Your instructions: Exact copies of all the lines below are wanted, without a single picture.

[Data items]
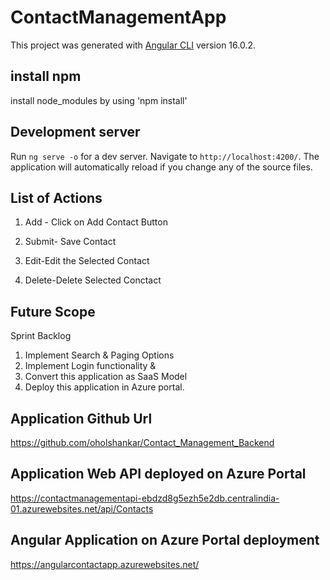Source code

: # ContactManagementApp

This project was generated with [Angular CLI](https://github.com/angular/angular-cli) version 16.0.2.

## install npm

install node_modules by using 'npm install'

## Development server

Run `ng serve -o` for a dev server. Navigate to `http://localhost:4200/`. The application will automatically reload if you change any of the source files.

## List of Actions

1) Add - Click on Add Contact Button

2) Submit- Save Contact

3) Edit-Edit the Selected Contact
   
4) Delete-Delete Selected Conctact

## Future Scope

Sprint Backlog

1) Implement Search & Paging Options
2) Implement Login functionality &
3) Convert this application as SaaS Model
4) Deploy this application in Azure portal.

## Application Github Url
https://github.com/oholshankar/Contact_Management_Backend

## Application Web API deployed on Azure Portal

https://contactmanagementapi-ebdzd8g5ezh5e2db.centralindia-01.azurewebsites.net/api/Contacts

## Angular Application on Azure Portal deployment

https://angularcontactapp.azurewebsites.net/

Response area:
Source code

: # ContactManagementApp

This project was generated with [Angular CLI](https://github.com/angular/angular-cli) version 16.0.2.

## install npm

install node_modules by using 'npm install'

## Development server

Run `ng serve -o` for a dev server. Navigate to `http://localhost:4200/`. The application will automatically reload if you change any of the source files.

## List of Actions

1) Add - Click on Add Contact Button

2) Submit- Save Contact

3) Edit-Edit the Selected Contact
   
4) Delete-Delete Selected Conctact

## Future Scope

Sprint Backlog

1) Implement Search & Paging Options
2) Implement Login functionality &
3) Convert this application as SaaS Model
4) Deploy this application in Azure portal.

## Application Github Url
https://github.com/oholshankar/Contact_Management_Backend

## Application Web API deployed on Azure Portal

https://contactmanagementapi-ebdzd8g5ezh5e2db.centralindia-01.azurewebsites.net/api/Contacts

## Angular Application on Azure Portal deployment

https://angularcontactapp.azurewebsites.net/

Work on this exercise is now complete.